Les procédures pénales sont pour vous synonymes d'ennui mortel ? Vous êtes allergiques aux poneys ? Et vous n'avez rien de positif à dire sur les fanfictions, encore moins mélangeant les franchises ? Parfait.


Turnabout Storm est une fanfiction, ou plus exactement un fanwork de l'artiste NeoArtimus qui a, après moult changements de direction, pris la forme d'une série vidéo évoquant le walkthrough d'une affaire de la série de jeux vidéo Ace Attorney... dans l'univers de la série My Little Pony : Friendship Is Magic. Hop hop hop ! Restez ici ! Je sais ce que vous pensez, encore un amateur de poneys colorés désireux de vous vendre sa came pour gamines comme le renouveau de la pensée du XXIe s. en série...


Vous n'y êtes pas. Ce que je vous vends, c'est, pour peu que vous puissiez tirer du sens de la lecture ou de l'écoute de la langue de Shakespeare, la démonstration que l'amour d'une simple amatrice pour un univers (ou deux), pour peu que s'y joignent créativité, dévouement et détermination, peut aboutir à des œuvres qui n'ont guère à envier à leur source d'inspiration. Qu'est-ce que ça donne en pratique ?


Neuf (!) heures d'enquête et de procès farfelus mais pas dénués de logique dans la plus pure tradition des Ace Attorney, au sein de l'univers saccharin mais malin (rassurez-vous, le diabète n'est pas un effet secondaire du visionnage) de la série de Lauren Faust, dans lequel Phoenix, protagoniste des jeux, a été invoqué afin de défendre l'une des Mane 6 (celles de la série) de l'accusation de meurtre.


Faisant fi des lieux communs sur les fanfictions, NeoArtimus démontre une qualité d'écriture épatante, saisissant parfaitement les personnages des deux franchises, tout en intégrant les siens propres avec naturel, et parvenant à mêler les tons, l'humour absurde, les gimmicks d'écriture, et les valeurs faisant le succès des deux œuvres avec brio... Ce mélange étonnamment réussi se poursuit jusqu'à l'identité visuelle de Turnabout Storm, reprenant l'interface du Visual Novel pour explorer Ponyville & ses environs ; mélange dont la fluidité ne saurait être entravée que par la dimension technique de l’œuvre.


Car, bien que NeoArtimus ait été entourée de collaborateurs talentueux pour accomplir ce petit exploit, il n'en faut pas moins admettre que son magnum opus conserve les limitations techniques inhérentes à sa nature même de travail "amateur." Les sprites utilisés ne sont pas toujours de la même qualité, l'intégration aux fonds pas toujours parfaite et les animations, hors procès en particulier, sont limitées.
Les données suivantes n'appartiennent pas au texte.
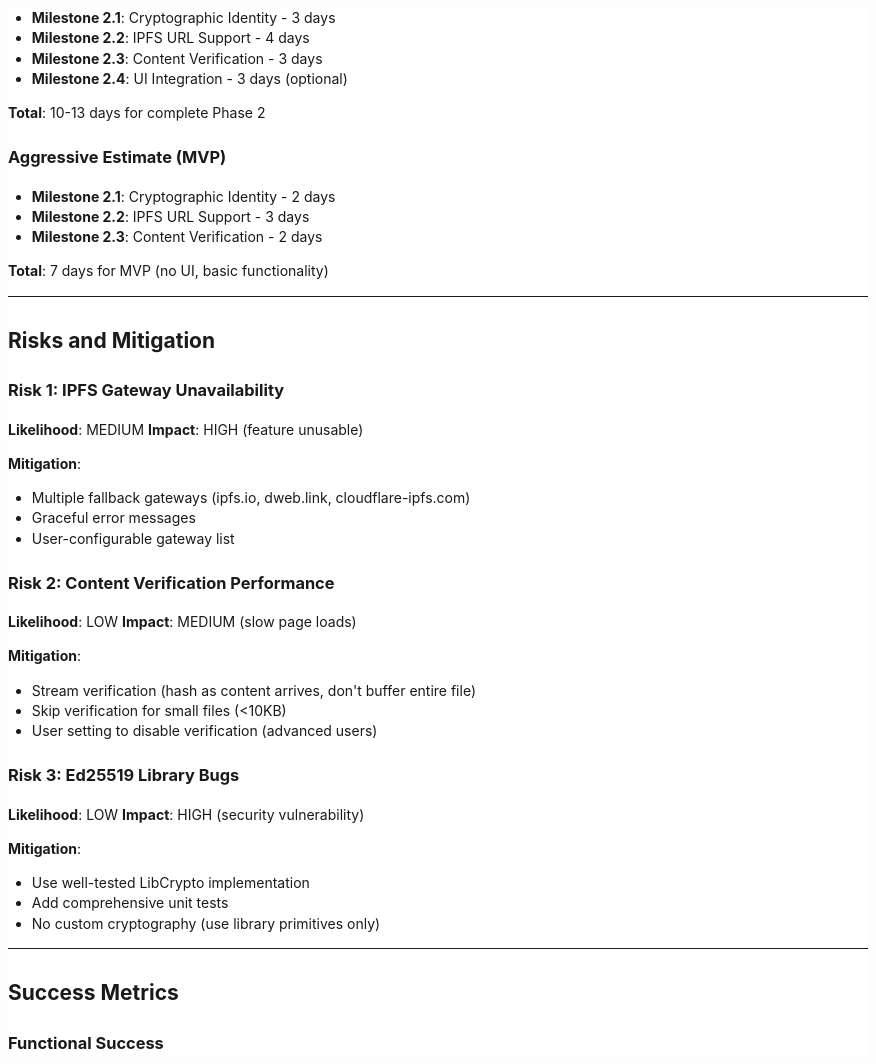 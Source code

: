 - **Milestone 2.1**: Cryptographic Identity - 3 days
- **Milestone 2.2**: IPFS URL Support - 4 days
- **Milestone 2.3**: Content Verification - 3 days
- **Milestone 2.4**: UI Integration - 3 days (optional)

**Total**: 10-13 days for complete Phase 2

### Aggressive Estimate (MVP)

- **Milestone 2.1**: Cryptographic Identity - 2 days
- **Milestone 2.2**: IPFS URL Support - 3 days
- **Milestone 2.3**: Content Verification - 2 days

**Total**: 7 days for MVP (no UI, basic functionality)

---

## Risks and Mitigation

### Risk 1: IPFS Gateway Unavailability

**Likelihood**: MEDIUM
**Impact**: HIGH (feature unusable)

**Mitigation**:
- Multiple fallback gateways (ipfs.io, dweb.link, cloudflare-ipfs.com)
- Graceful error messages
- User-configurable gateway list

### Risk 2: Content Verification Performance

**Likelihood**: LOW
**Impact**: MEDIUM (slow page loads)

**Mitigation**:
- Stream verification (hash as content arrives, don't buffer entire file)
- Skip verification for small files (<10KB)
- User setting to disable verification (advanced users)

### Risk 3: Ed25519 Library Bugs

**Likelihood**: LOW
**Impact**: HIGH (security vulnerability)

**Mitigation**:
- Use well-tested LibCrypto implementation
- Add comprehensive unit tests
- No custom cryptography (use library primitives only)

---

## Success Metrics

### Functional Success
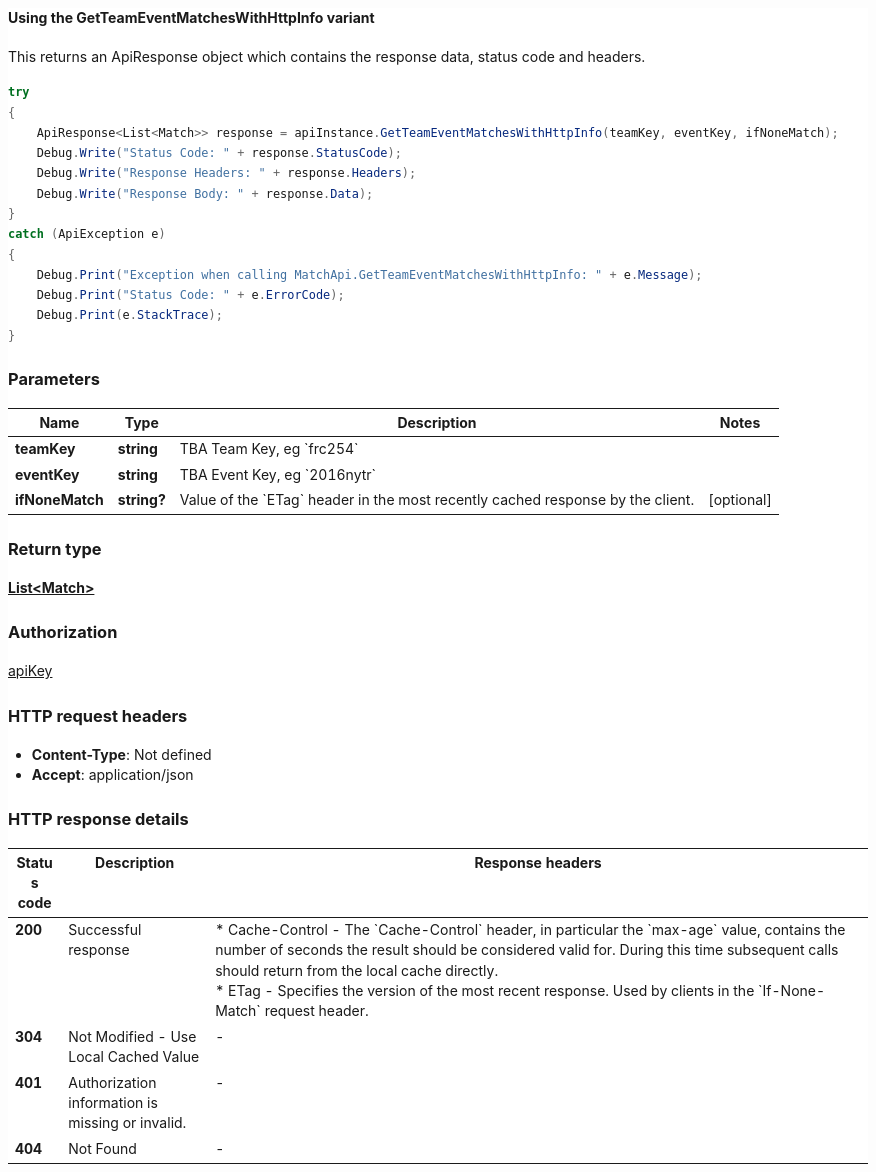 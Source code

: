 #### Using the GetTeamEventMatchesWithHttpInfo variant
This returns an ApiResponse object which contains the response data, status code and headers.

```csharp
try
{
    ApiResponse<List<Match>> response = apiInstance.GetTeamEventMatchesWithHttpInfo(teamKey, eventKey, ifNoneMatch);
    Debug.Write("Status Code: " + response.StatusCode);
    Debug.Write("Response Headers: " + response.Headers);
    Debug.Write("Response Body: " + response.Data);
}
catch (ApiException e)
{
    Debug.Print("Exception when calling MatchApi.GetTeamEventMatchesWithHttpInfo: " + e.Message);
    Debug.Print("Status Code: " + e.ErrorCode);
    Debug.Print(e.StackTrace);
}
```

### Parameters

| Name | Type | Description | Notes |
|------|------|-------------|-------|
| **teamKey** | **string** | TBA Team Key, eg &#x60;frc254&#x60; |  |
| **eventKey** | **string** | TBA Event Key, eg &#x60;2016nytr&#x60; |  |
| **ifNoneMatch** | **string?** | Value of the &#x60;ETag&#x60; header in the most recently cached response by the client. | [optional]  |

### Return type

[**List&lt;Match&gt;**](Match.md)

### Authorization

[apiKey](../README.md#apiKey)

### HTTP request headers

 - **Content-Type**: Not defined
 - **Accept**: application/json


### HTTP response details
| Status code | Description | Response headers |
|-------------|-------------|------------------|
| **200** | Successful response |  * Cache-Control - The &#x60;Cache-Control&#x60; header, in particular the &#x60;max-age&#x60; value, contains the number of seconds the result should be considered valid for. During this time subsequent calls should return from the local cache directly. <br>  * ETag - Specifies the version of the most recent response. Used by clients in the &#x60;If-None-Match&#x60; request header. <br>  |
| **304** | Not Modified - Use Local Cached Value |  -  |
| **401** | Authorization information is missing or invalid. |  -  |
| **404** | Not Found |  -  |
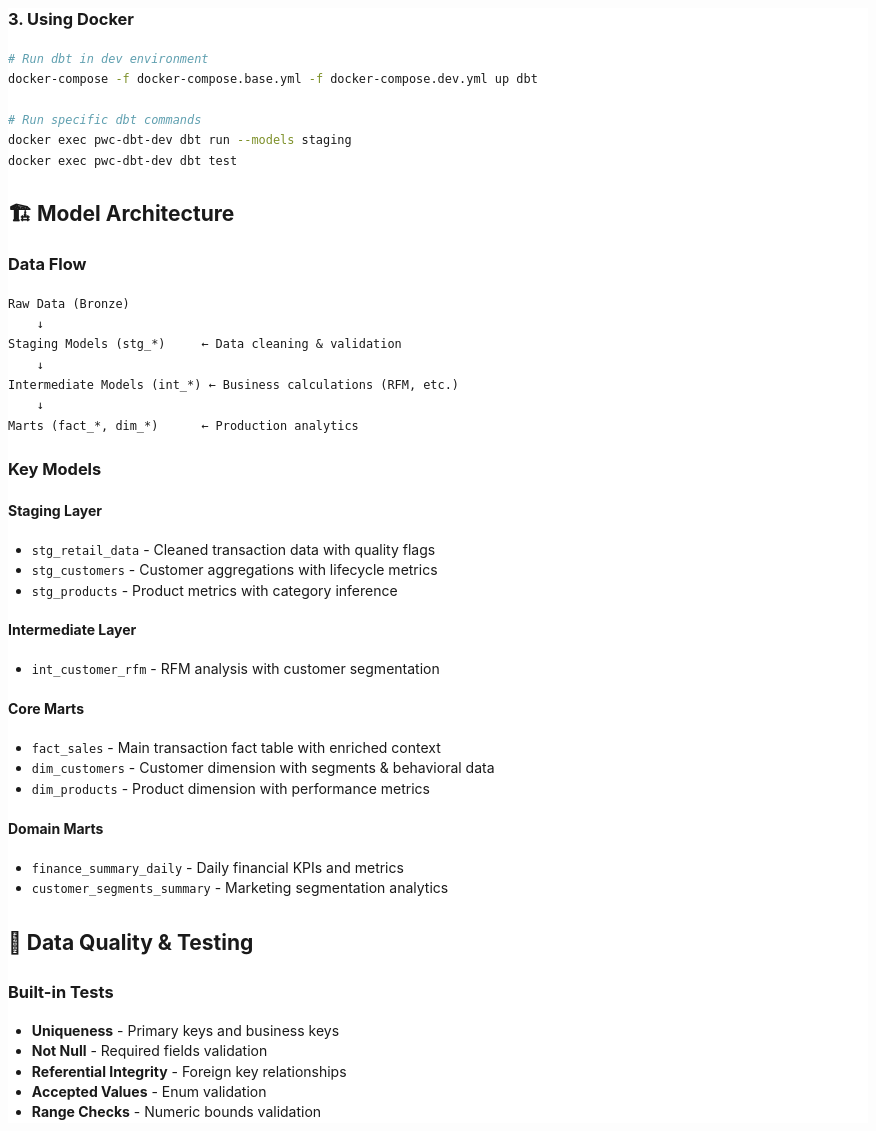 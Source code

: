 ### 3. Using Docker

```bash
# Run dbt in dev environment
docker-compose -f docker-compose.base.yml -f docker-compose.dev.yml up dbt

# Run specific dbt commands
docker exec pwc-dbt-dev dbt run --models staging
docker exec pwc-dbt-dev dbt test
```

## 🏗️ Model Architecture

### Data Flow

```
Raw Data (Bronze)
    ↓
Staging Models (stg_*)     ← Data cleaning & validation
    ↓  
Intermediate Models (int_*) ← Business calculations (RFM, etc.)
    ↓
Marts (fact_*, dim_*)      ← Production analytics
```

### Key Models

#### **Staging Layer**
- `stg_retail_data` - Cleaned transaction data with quality flags
- `stg_customers` - Customer aggregations with lifecycle metrics  
- `stg_products` - Product metrics with category inference

#### **Intermediate Layer**  
- `int_customer_rfm` - RFM analysis with customer segmentation

#### **Core Marts**
- `fact_sales` - Main transaction fact table with enriched context
- `dim_customers` - Customer dimension with segments & behavioral data
- `dim_products` - Product dimension with performance metrics

#### **Domain Marts**
- `finance_summary_daily` - Daily financial KPIs and metrics
- `customer_segments_summary` - Marketing segmentation analytics

## 🧪 Data Quality & Testing

### Built-in Tests
- **Uniqueness** - Primary keys and business keys
- **Not Null** - Required fields validation  
- **Referential Integrity** - Foreign key relationships
- **Accepted Values** - Enum validation
- **Range Checks** - Numeric bounds validation
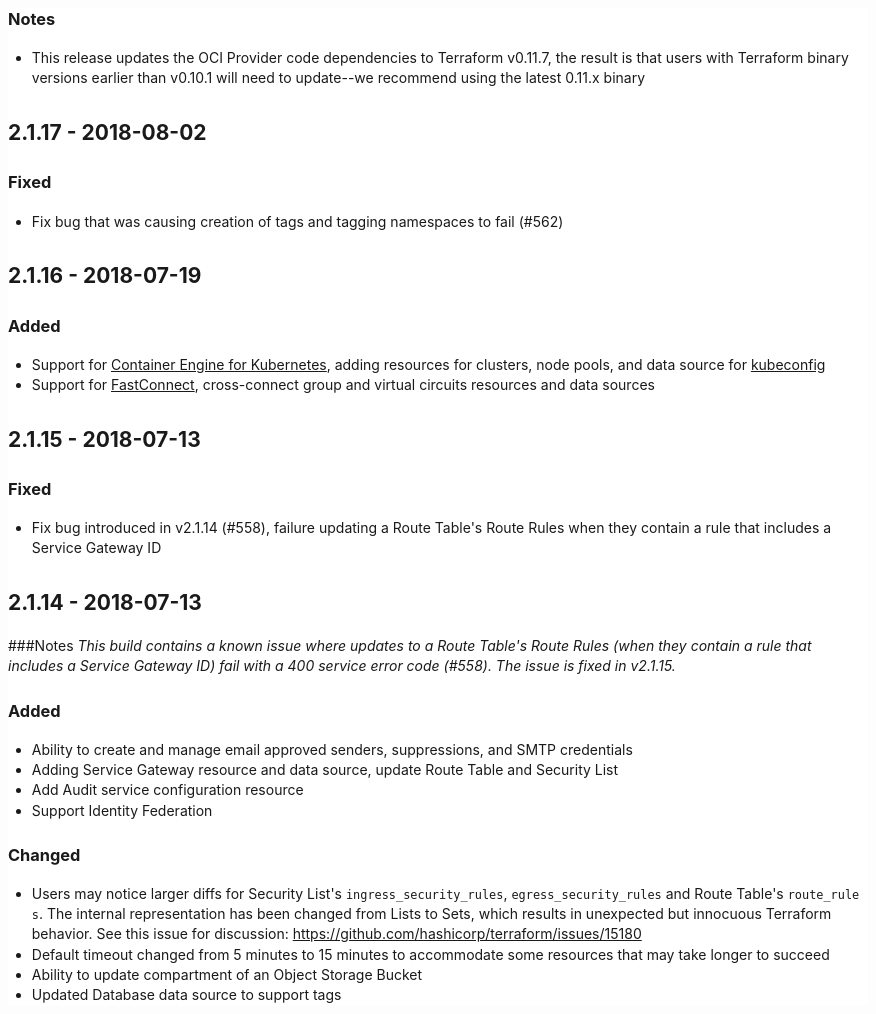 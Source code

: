 ### Notes
- This release updates the OCI Provider code dependencies to Terraform v0.11.7, the result is that users with Terraform binary versions earlier than v0.10.1 will need to update--we recommend using the latest 0.11.x binary

## 2.1.17 - 2018-08-02

### Fixed
- Fix bug that was causing creation of tags and tagging namespaces to fail (#562)

## 2.1.16 - 2018-07-19

### Added
- Support for [Container Engine for Kubernetes](https://docs.cloud.oracle.com/iaas/Content/ContEng/Concepts/contengoverview.htm), adding resources for clusters, node pools, and data source for [kubeconfig](https://docs.cloud.oracle.com/iaas/Content/ContEng/Tasks/contengdownloadkubeconfigfile.htm)
- Support for [FastConnect](https://docs.cloud.oracle.com/iaas/Content/Network/Concepts/fastconnect.htm), cross-connect group and virtual circuits resources and data sources

## 2.1.15 - 2018-07-13

### Fixed
- Fix bug introduced in v2.1.14 (#558), failure updating a Route Table's Route Rules when they contain a rule that includes a Service Gateway ID

## 2.1.14 - 2018-07-13

###Notes
_This build contains a known issue where updates to a Route Table's Route Rules (when they contain a rule that includes a Service Gateway ID) fail with a 400 service error code (#558). The issue is fixed in v2.1.15._

### Added
- Ability to create and manage email approved senders, suppressions, and SMTP credentials
- Adding Service Gateway resource and data source, update Route Table and Security List
- Add Audit service configuration resource
- Support Identity Federation

### Changed
- Users may notice larger diffs for Security List's `ingress_security_rules`, `egress_security_rules` and Route Table's `route_rules`. The internal representation has been changed from Lists to Sets, which results in unexpected but innocuous Terraform behavior. See this issue for discussion: https://github.com/hashicorp/terraform/issues/15180
- Default timeout changed from 5 minutes to 15 minutes to accommodate some resources that may take longer to succeed
- Ability to update compartment of an Object Storage Bucket
- Updated Database data source to support tags
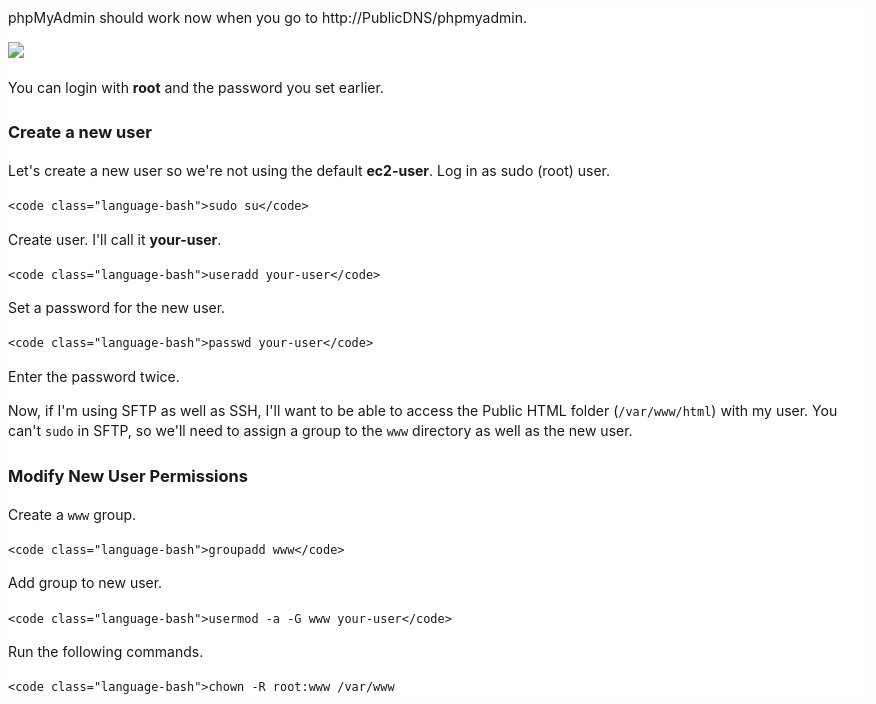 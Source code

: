 

phpMyAdmin should work now when you go to http://PublicDNS/phpmyadmin. 

![](https://www.taniarascia.com/wp-content/uploads/Screen-Shot-2015-12-22-at-12.21.52-AM.png)


You can login with **root** and the password you set earlier.



### Create a new user



Let's create a new user so we're not using the default **ec2-user**. Log in as sudo (root) user.


    
    <code class="language-bash">sudo su</code>



Create user. I'll call it **your-user**.


    
    <code class="language-bash">useradd your-user</code>



Set a password for the new user.


    
    <code class="language-bash">passwd your-user</code>



Enter the password twice.

Now, if I'm using SFTP as well as SSH, I'll want to be able to access the Public HTML folder (`/var/www/html`) with my user. You can't `sudo` in SFTP, so we'll need to assign a group to the `www` directory as well as the new user.



### Modify New User Permissions



Create a `www` group.


    
    <code class="language-bash">groupadd www</code>



Add group to new user.


    
    <code class="language-bash">usermod -a -G www your-user</code>



Run the following commands.


    
    <code class="language-bash">chown -R root:www /var/www
     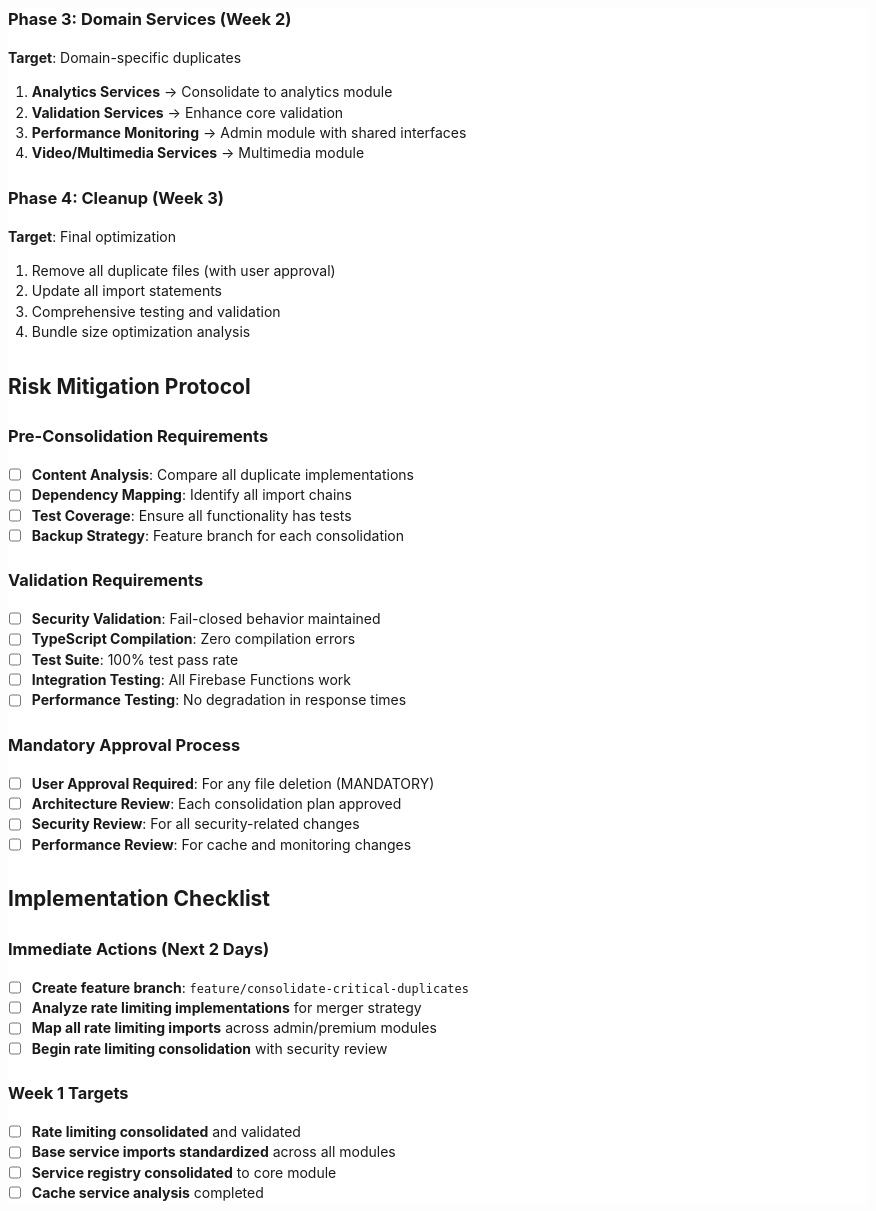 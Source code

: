 ### Phase 3: Domain Services (Week 2)
**Target**: Domain-specific duplicates
1. **Analytics Services** → Consolidate to analytics module
2. **Validation Services** → Enhance core validation
3. **Performance Monitoring** → Admin module with shared interfaces
4. **Video/Multimedia Services** → Multimedia module

### Phase 4: Cleanup (Week 3)
**Target**: Final optimization
1. Remove all duplicate files (with user approval)
2. Update all import statements
3. Comprehensive testing and validation
4. Bundle size optimization analysis

## Risk Mitigation Protocol

### Pre-Consolidation Requirements
- [ ] **Content Analysis**: Compare all duplicate implementations
- [ ] **Dependency Mapping**: Identify all import chains
- [ ] **Test Coverage**: Ensure all functionality has tests
- [ ] **Backup Strategy**: Feature branch for each consolidation

### Validation Requirements
- [ ] **Security Validation**: Fail-closed behavior maintained
- [ ] **TypeScript Compilation**: Zero compilation errors
- [ ] **Test Suite**: 100% test pass rate
- [ ] **Integration Testing**: All Firebase Functions work
- [ ] **Performance Testing**: No degradation in response times

### Mandatory Approval Process
- [ ] **User Approval Required**: For any file deletion (MANDATORY)
- [ ] **Architecture Review**: Each consolidation plan approved
- [ ] **Security Review**: For all security-related changes
- [ ] **Performance Review**: For cache and monitoring changes

## Implementation Checklist

### Immediate Actions (Next 2 Days)
- [ ] **Create feature branch**: `feature/consolidate-critical-duplicates`
- [ ] **Analyze rate limiting implementations** for merger strategy
- [ ] **Map all rate limiting imports** across admin/premium modules
- [ ] **Begin rate limiting consolidation** with security review

### Week 1 Targets
- [ ] **Rate limiting consolidated** and validated
- [ ] **Base service imports standardized** across all modules
- [ ] **Service registry consolidated** to core module
- [ ] **Cache service analysis** completed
De même, si la qualité du travail des doubleurs est indéniable, elle souffre malheureusement de celle de la prise de son, beaucoup plus discutable - en particulier le doublage de Trixie lors de la partie n°2.


Il est toutefois à noter que ces défauts disparaissent au fur et à mesure des différentes parties : les qq coquilles ayant échappé à la relecture sont spécifiques aux premières parties, et les qualités visuelles et sonores ne cesseront de s'améliorer à chacune. Que ces défauts ne soient donc pas rédhibitoires !


Vous voilà presque convaincus, mais une interrogation subsiste dans vos esprits circonspects : "Vais-je révéler au monde que je connais par cœur MLP : FIM si je donne ouvertement sa chance à ce cross-over ??" Soyez sereins, la connaissance des œuvres ici mixées n'est pas un pré-requis, juste un bonus à la compréhension des références et plaisanteries internes (lesquelles ne se limitent à ces seules pierres de la pop culture). Sachez simplement que l'affaire a été écrite suite à la sortie de la S1 de la série animée, alors que n'étaient sorties côté Ace Attorney que la trilogie originale, Apollo Justice et le premier spin-off, Ace Attorney Investigations : Miles Edgeworth. En conséquence, l’œuvre n'est que plus appréciable pour ceux qui ont joué à ceux-ci (et vu celle-là), dont il reconnaîtront avec plaisir des pièces des OST en sus de quelques thèmes inédits dans la même veine au sein du "film." Je le répète donc, ce ne sont pas des pré-requis, même si c'est un mieux. (L'honneur est sauf.)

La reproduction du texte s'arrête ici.